NYT: Obama "Bored" With Primary, Shaking Up Campaign Style

NYT: Obama "Bored" With Primary, Shaking Up Campaign Style

Senator Barack Obama is making subtle changes to his campaign style and message in an effort to strengthen his appeal to blue-collar voters and to avoid a defeat in Indiana that aides fear could give Democratic Party leaders further pause about his viability in a general election.

On Sunday, Mr. Obama went to a Methodist church in Indianapolis, the kind of event rarely on his public schedule. He suited up for a game of basketball on Friday night before television cameras. And the big, energy-filled stadium rallies that were the bread and butter for most of his campaign have once again given way to smaller town-hall-style meetings, where he is seen talking with people and not at them.

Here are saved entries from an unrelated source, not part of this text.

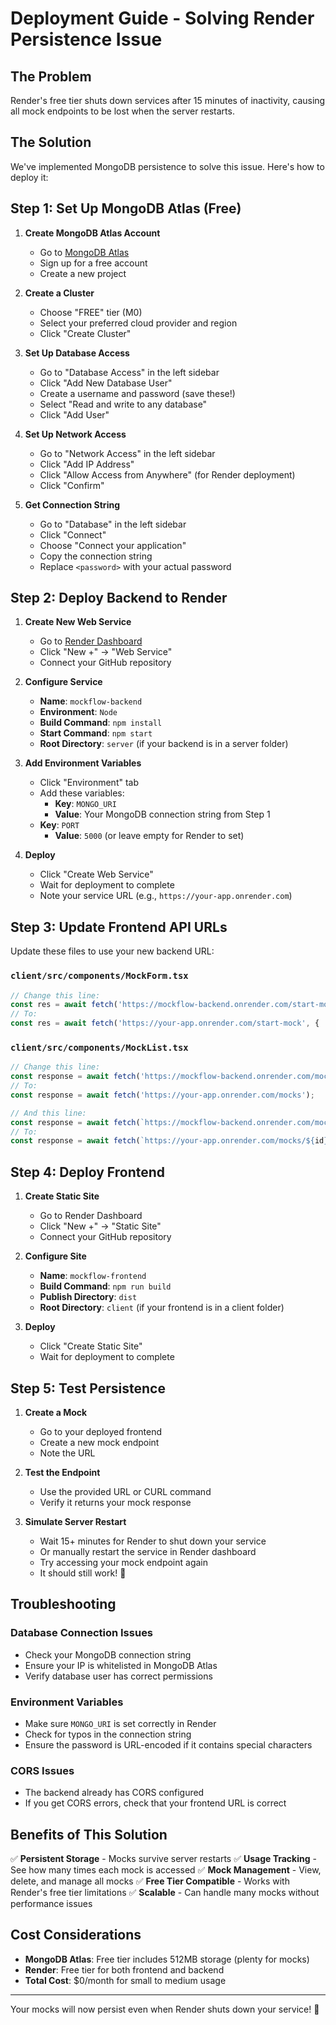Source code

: # Deployment Guide - Solving Render Persistence Issue

## The Problem
Render's free tier shuts down services after 15 minutes of inactivity, causing all mock endpoints to be lost when the server restarts.

## The Solution
We've implemented MongoDB persistence to solve this issue. Here's how to deploy it:

## Step 1: Set Up MongoDB Atlas (Free)

1. **Create MongoDB Atlas Account**
   - Go to [MongoDB Atlas](https://www.mongodb.com/atlas)
   - Sign up for a free account
   - Create a new project

2. **Create a Cluster**
   - Choose "FREE" tier (M0)
   - Select your preferred cloud provider and region
   - Click "Create Cluster"

3. **Set Up Database Access**
   - Go to "Database Access" in the left sidebar
   - Click "Add New Database User"
   - Create a username and password (save these!)
   - Select "Read and write to any database"
   - Click "Add User"

4. **Set Up Network Access**
   - Go to "Network Access" in the left sidebar
   - Click "Add IP Address"
   - Click "Allow Access from Anywhere" (for Render deployment)
   - Click "Confirm"

5. **Get Connection String**
   - Go to "Database" in the left sidebar
   - Click "Connect"
   - Choose "Connect your application"
   - Copy the connection string
   - Replace `<password>` with your actual password

## Step 2: Deploy Backend to Render

1. **Create New Web Service**
   - Go to [Render Dashboard](https://dashboard.render.com)
   - Click "New +" → "Web Service"
   - Connect your GitHub repository

2. **Configure Service**
   - **Name**: `mockflow-backend`
   - **Environment**: `Node`
   - **Build Command**: `npm install`
   - **Start Command**: `npm start`
   - **Root Directory**: `server` (if your backend is in a server folder)

3. **Add Environment Variables**
   - Click "Environment" tab
   - Add these variables:
     - **Key**: `MONGO_URI`
     - **Value**: Your MongoDB connection string from Step 1
   - **Key**: `PORT`
     - **Value**: `5000` (or leave empty for Render to set)

4. **Deploy**
   - Click "Create Web Service"
   - Wait for deployment to complete
   - Note your service URL (e.g., `https://your-app.onrender.com`)

## Step 3: Update Frontend API URLs

Update these files to use your new backend URL:

### `client/src/components/MockForm.tsx`
```typescript
// Change this line:
const res = await fetch('https://mockflow-backend.onrender.com/start-mock', {
// To:
const res = await fetch('https://your-app.onrender.com/start-mock', {
```

### `client/src/components/MockList.tsx`
```typescript
// Change this line:
const response = await fetch('https://mockflow-backend.onrender.com/mocks');
// To:
const response = await fetch('https://your-app.onrender.com/mocks');

// And this line:
const response = await fetch(`https://mockflow-backend.onrender.com/mocks/${id}`, {
// To:
const response = await fetch(`https://your-app.onrender.com/mocks/${id}`, {
```

## Step 4: Deploy Frontend

1. **Create Static Site**
   - Go to Render Dashboard
   - Click "New +" → "Static Site"
   - Connect your GitHub repository

2. **Configure Site**
   - **Name**: `mockflow-frontend`
   - **Build Command**: `npm run build`
   - **Publish Directory**: `dist`
   - **Root Directory**: `client` (if your frontend is in a client folder)

3. **Deploy**
   - Click "Create Static Site"
   - Wait for deployment to complete

## Step 5: Test Persistence

1. **Create a Mock**
   - Go to your deployed frontend
   - Create a new mock endpoint
   - Note the URL

2. **Test the Endpoint**
   - Use the provided URL or CURL command
   - Verify it returns your mock response

3. **Simulate Server Restart**
   - Wait 15+ minutes for Render to shut down your service
   - Or manually restart the service in Render dashboard
   - Try accessing your mock endpoint again
   - It should still work! 🎉

## Troubleshooting

### Database Connection Issues
- Check your MongoDB connection string
- Ensure your IP is whitelisted in MongoDB Atlas
- Verify database user has correct permissions

### Environment Variables
- Make sure `MONGO_URI` is set correctly in Render
- Check for typos in the connection string
- Ensure the password is URL-encoded if it contains special characters

### CORS Issues
- The backend already has CORS configured
- If you get CORS errors, check that your frontend URL is correct

## Benefits of This Solution

✅ **Persistent Storage** - Mocks survive server restarts
✅ **Usage Tracking** - See how many times each mock is accessed
✅ **Mock Management** - View, delete, and manage all mocks
✅ **Free Tier Compatible** - Works with Render's free tier limitations
✅ **Scalable** - Can handle many mocks without performance issues

## Cost Considerations

- **MongoDB Atlas**: Free tier includes 512MB storage (plenty for mocks)
- **Render**: Free tier for both frontend and backend
- **Total Cost**: $0/month for small to medium usage

---

Your mocks will now persist even when Render shuts down your service! 🚀 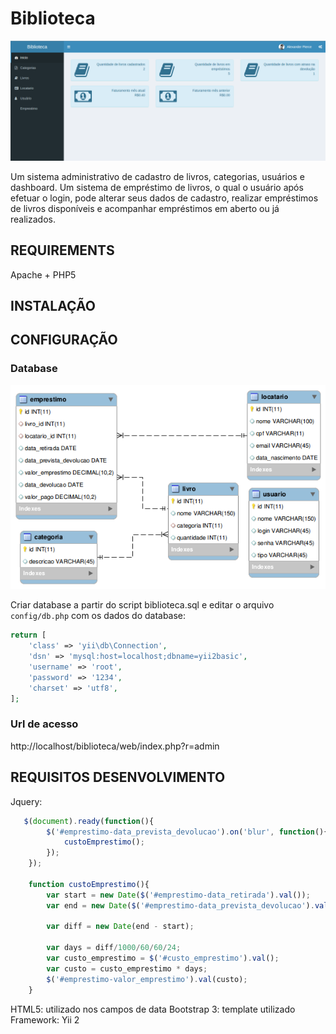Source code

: Biblioteca
============================

![alt text](https://raw.githubusercontent.com/danilocfranca/biblioteca/master/web/tela.png)

Um sistema administrativo de cadastro de livros, categorias, usuários e dashboard. Um
sistema de empréstimo de livros, o qual o usuário após efetuar o login, pode alterar seus
dados de cadastro, realizar empréstimos de livros disponíveis e acompanhar empréstimos
em aberto ou já realizados.


REQUIREMENTS
------------

Apache + PHP5

INSTALAÇÃO
------------


CONFIGURAÇÃO
-------------

### Database
![alt text](https://raw.githubusercontent.com/danilocfranca/biblioteca/master/web/biblioteca.png)


Criar database a partir do script biblioteca.sql e editar o arquivo `config/db.php` com os dados do database:

```php
return [
    'class' => 'yii\db\Connection',
    'dsn' => 'mysql:host=localhost;dbname=yii2basic',
    'username' => 'root',
    'password' => '1234',
    'charset' => 'utf8',
];
```

### Url de acesso

http://localhost/biblioteca/web/index.php?r=admin

REQUISITOS DESENVOLVIMENTO
---------------------------
Jquery: 

```javascript
   $(document).ready(function(){
        $('#emprestimo-data_prevista_devolucao').on('blur', function(){
            custoEmprestimo();
        });
    });

    function custoEmprestimo(){
        var start = new Date($('#emprestimo-data_retirada').val());
        var end = new Date($('#emprestimo-data_prevista_devolucao').val());

        var diff = new Date(end - start);

        var days = diff/1000/60/60/24;
        var custo_emprestimo = $('#custo_emprestimo').val();
        var custo = custo_emprestimo * days;
        $('#emprestimo-valor_emprestimo').val(custo);
    }
```

HTML5: utilizado nos campos de data
Bootstrap 3: template utilizado
Framework: Yii 2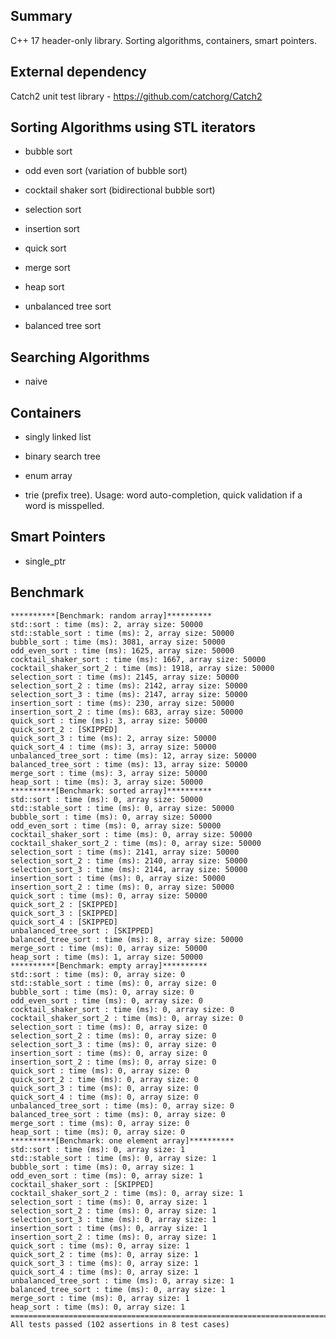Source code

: ## Summary 

C++ 17 header-only library. Sorting algorithms, containers, smart pointers.

## External dependency

Catch2 unit test library - https://github.com/catchorg/Catch2

## Sorting Algorithms using STL iterators

- bubble sort

- odd even sort (variation of bubble sort)

- cocktail shaker sort (bidirectional bubble sort)

- selection sort

- insertion sort

- quick sort

- merge sort

- heap sort

- unbalanced tree sort

- balanced tree sort

## Searching Algorithms

- naive

## Containers

- singly linked list

- binary search tree

- enum array

- trie (prefix tree). Usage: word auto-completion, quick validation if a word is misspelled.

## Smart Pointers

- single_ptr

## Benchmark
```
**********[Benchmark: random array]**********
std::sort : time (ms): 2, array size: 50000
std::stable_sort : time (ms): 2, array size: 50000
bubble_sort : time (ms): 3081, array size: 50000
odd_even_sort : time (ms): 1625, array size: 50000
cocktail_shaker_sort : time (ms): 1667, array size: 50000
cocktail_shaker_sort_2 : time (ms): 1918, array size: 50000
selection_sort : time (ms): 2145, array size: 50000
selection_sort_2 : time (ms): 2142, array size: 50000
selection_sort_3 : time (ms): 2147, array size: 50000
insertion_sort : time (ms): 230, array size: 50000
insertion_sort_2 : time (ms): 683, array size: 50000
quick_sort : time (ms): 3, array size: 50000
quick_sort_2 : [SKIPPED]
quick_sort_3 : time (ms): 2, array size: 50000
quick_sort_4 : time (ms): 3, array size: 50000
unbalanced_tree_sort : time (ms): 12, array size: 50000
balanced_tree_sort : time (ms): 13, array size: 50000
merge_sort : time (ms): 3, array size: 50000
heap_sort : time (ms): 3, array size: 50000
**********[Benchmark: sorted array]**********
std::sort : time (ms): 0, array size: 50000
std::stable_sort : time (ms): 0, array size: 50000
bubble_sort : time (ms): 0, array size: 50000
odd_even_sort : time (ms): 0, array size: 50000
cocktail_shaker_sort : time (ms): 0, array size: 50000
cocktail_shaker_sort_2 : time (ms): 0, array size: 50000
selection_sort : time (ms): 2141, array size: 50000
selection_sort_2 : time (ms): 2140, array size: 50000
selection_sort_3 : time (ms): 2144, array size: 50000
insertion_sort : time (ms): 0, array size: 50000
insertion_sort_2 : time (ms): 0, array size: 50000
quick_sort : time (ms): 0, array size: 50000
quick_sort_2 : [SKIPPED]
quick_sort_3 : [SKIPPED]
quick_sort_4 : [SKIPPED]
unbalanced_tree_sort : [SKIPPED]
balanced_tree_sort : time (ms): 8, array size: 50000
merge_sort : time (ms): 0, array size: 50000
heap_sort : time (ms): 1, array size: 50000
**********[Benchmark: empty array]**********
std::sort : time (ms): 0, array size: 0
std::stable_sort : time (ms): 0, array size: 0
bubble_sort : time (ms): 0, array size: 0
odd_even_sort : time (ms): 0, array size: 0
cocktail_shaker_sort : time (ms): 0, array size: 0
cocktail_shaker_sort_2 : time (ms): 0, array size: 0
selection_sort : time (ms): 0, array size: 0
selection_sort_2 : time (ms): 0, array size: 0
selection_sort_3 : time (ms): 0, array size: 0
insertion_sort : time (ms): 0, array size: 0
insertion_sort_2 : time (ms): 0, array size: 0
quick_sort : time (ms): 0, array size: 0
quick_sort_2 : time (ms): 0, array size: 0
quick_sort_3 : time (ms): 0, array size: 0
quick_sort_4 : time (ms): 0, array size: 0
unbalanced_tree_sort : time (ms): 0, array size: 0
balanced_tree_sort : time (ms): 0, array size: 0
merge_sort : time (ms): 0, array size: 0
heap_sort : time (ms): 0, array size: 0
**********[Benchmark: one element array]**********
std::sort : time (ms): 0, array size: 1
std::stable_sort : time (ms): 0, array size: 1
bubble_sort : time (ms): 0, array size: 1
odd_even_sort : time (ms): 0, array size: 1
cocktail_shaker_sort : [SKIPPED]
cocktail_shaker_sort_2 : time (ms): 0, array size: 1
selection_sort : time (ms): 0, array size: 1
selection_sort_2 : time (ms): 0, array size: 1
selection_sort_3 : time (ms): 0, array size: 1
insertion_sort : time (ms): 0, array size: 1
insertion_sort_2 : time (ms): 0, array size: 1
quick_sort : time (ms): 0, array size: 1
quick_sort_2 : time (ms): 0, array size: 1
quick_sort_3 : time (ms): 0, array size: 1
quick_sort_4 : time (ms): 0, array size: 1
unbalanced_tree_sort : time (ms): 0, array size: 1
balanced_tree_sort : time (ms): 0, array size: 1
merge_sort : time (ms): 0, array size: 1
heap_sort : time (ms): 0, array size: 1
===============================================================================
All tests passed (102 assertions in 8 test cases)
```

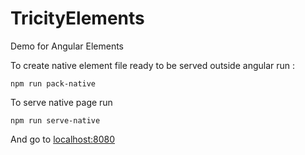 # TricityElements
Demo for Angular Elements

To create native element file ready to be served outside angular run :

```
npm run pack-native
```

To serve native page run 
```
npm run serve-native
```

And go to [localhost:8080](http://localhost:8080/)
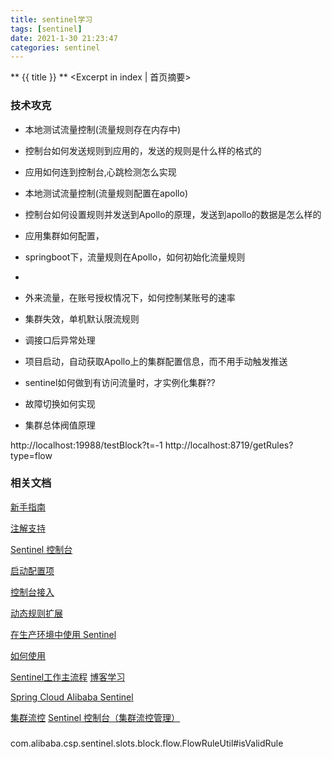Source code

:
 ```yaml
---
title: sentinel学习
tags: [sentinel]
date: 2021-1-30 21:23:47
categories: sentinel
---
```

** {{ title }} ** <Excerpt in index | 首页摘要>


<!-- more -->

### 技术攻克

- 本地测试流量控制(流量规则存在内存中)
- 控制台如何发送规则到应用的，发送的规则是什么样的格式的
- 应用如何连到控制台,心跳检测怎么实现
- 本地测试流量控制(流量规则配置在apollo)

- 控制台如何设置规则并发送到Apollo的原理，发送到apollo的数据是怎么样的

- 应用集群如何配置，


- springboot下，流量规则在Apollo，如何初始化流量规则
- 

- 外来流量，在账号授权情况下，如何控制某账号的速率

- 集群失效，单机默认限流规则
- 调接口后异常处理
- 项目启动，自动获取Apollo上的集群配置信息，而不用手动触发推送

- sentinel如何做到有访问流量时，才实例化集群?? 
- 故障切换如何实现
- 集群总体阀值原理



http://localhost:19988/testBlock?t=-1
http://localhost:8719/getRules?type=flow


### 相关文档

[新手指南](https://github.com/alibaba/Sentinel/wiki/%E6%96%B0%E6%89%8B%E6%8C%87%E5%8D%97#%E5%85%AC%E7%BD%91-demo)

[注解支持](https://github.com/alibaba/Sentinel/wiki/%E6%B3%A8%E8%A7%A3%E6%94%AF%E6%8C%81)

[Sentinel 控制台](https://github.com/alibaba/Sentinel/wiki/%E6%8E%A7%E5%88%B6%E5%8F%B0)

[启动配置项](https://github.com/alibaba/Sentinel/wiki/%E5%90%AF%E5%8A%A8%E9%85%8D%E7%BD%AE%E9%A1%B9)

[控制台接入](https://github.com/alibaba/Sentinel/wiki/%E6%96%B0%E6%89%8B%E6%8C%87%E5%8D%97)


[动态规则扩展](https://github.com/alibaba/Sentinel/wiki/%E5%8A%A8%E6%80%81%E8%A7%84%E5%88%99%E6%89%A9%E5%B1%95)

[在生产环境中使用 Sentinel](https://github.com/alibaba/Sentinel/wiki/%E5%9C%A8%E7%94%9F%E4%BA%A7%E7%8E%AF%E5%A2%83%E4%B8%AD%E4%BD%BF%E7%94%A8-Sentinel)

[如何使用](https://github.com/alibaba/Sentinel/wiki/%E5%A6%82%E4%BD%95%E4%BD%BF%E7%94%A8#%E6%B5%81%E9%87%8F%E6%8E%A7%E5%88%B6%E8%A7%84%E5%88%99-flowrule)



[Sentinel工作主流程](https://github.com/alibaba/Sentinel/wiki/Sentinel%E5%B7%A5%E4%BD%9C%E4%B8%BB%E6%B5%81%E7%A8%8B)
[博客学习](https://github.com/sentinel-group/sentinel-awesome)


[Spring Cloud Alibaba Sentinel](https://github.com/alibaba/spring-cloud-alibaba/wiki/Sentinel)


[集群流控](https://github.com/alibaba/Sentinel/wiki/%E9%9B%86%E7%BE%A4%E6%B5%81%E6%8E%A7)
[Sentinel 控制台（集群流控管理）](https://github.com/alibaba/Sentinel/wiki/Sentinel-%E6%8E%A7%E5%88%B6%E5%8F%B0%EF%BC%88%E9%9B%86%E7%BE%A4%E6%B5%81%E6%8E%A7%E7%AE%A1%E7%90%86%EF%BC%89#%E8%A7%84%E5%88%99%E9%85%8D%E7%BD%AE)





### 
com.alibaba.csp.sentinel.slots.block.flow.FlowRuleUtil#isValidRule





```java

```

Mr. Obama is seeking to absorb the lessons of his defeat in Pennsylvania. The changes reflect concern that he is being portrayed by Senator Hillary Rodham Clinton as distant and culturally out of touch with many working-class Democrats, a worry underlined by her lopsided victory among many of those voters in that state on Tuesday and last month in Ohio. ...

In interviews with several associates and aides, Mr. Obama was described as bored with the campaign against Mrs. Clinton and eager to move into the general election against Senator John McCain of Arizona, the presumptive Republican nominee.

So the Obama campaign is undertaking modifications in his approach intended to inject an air of freshness into his style.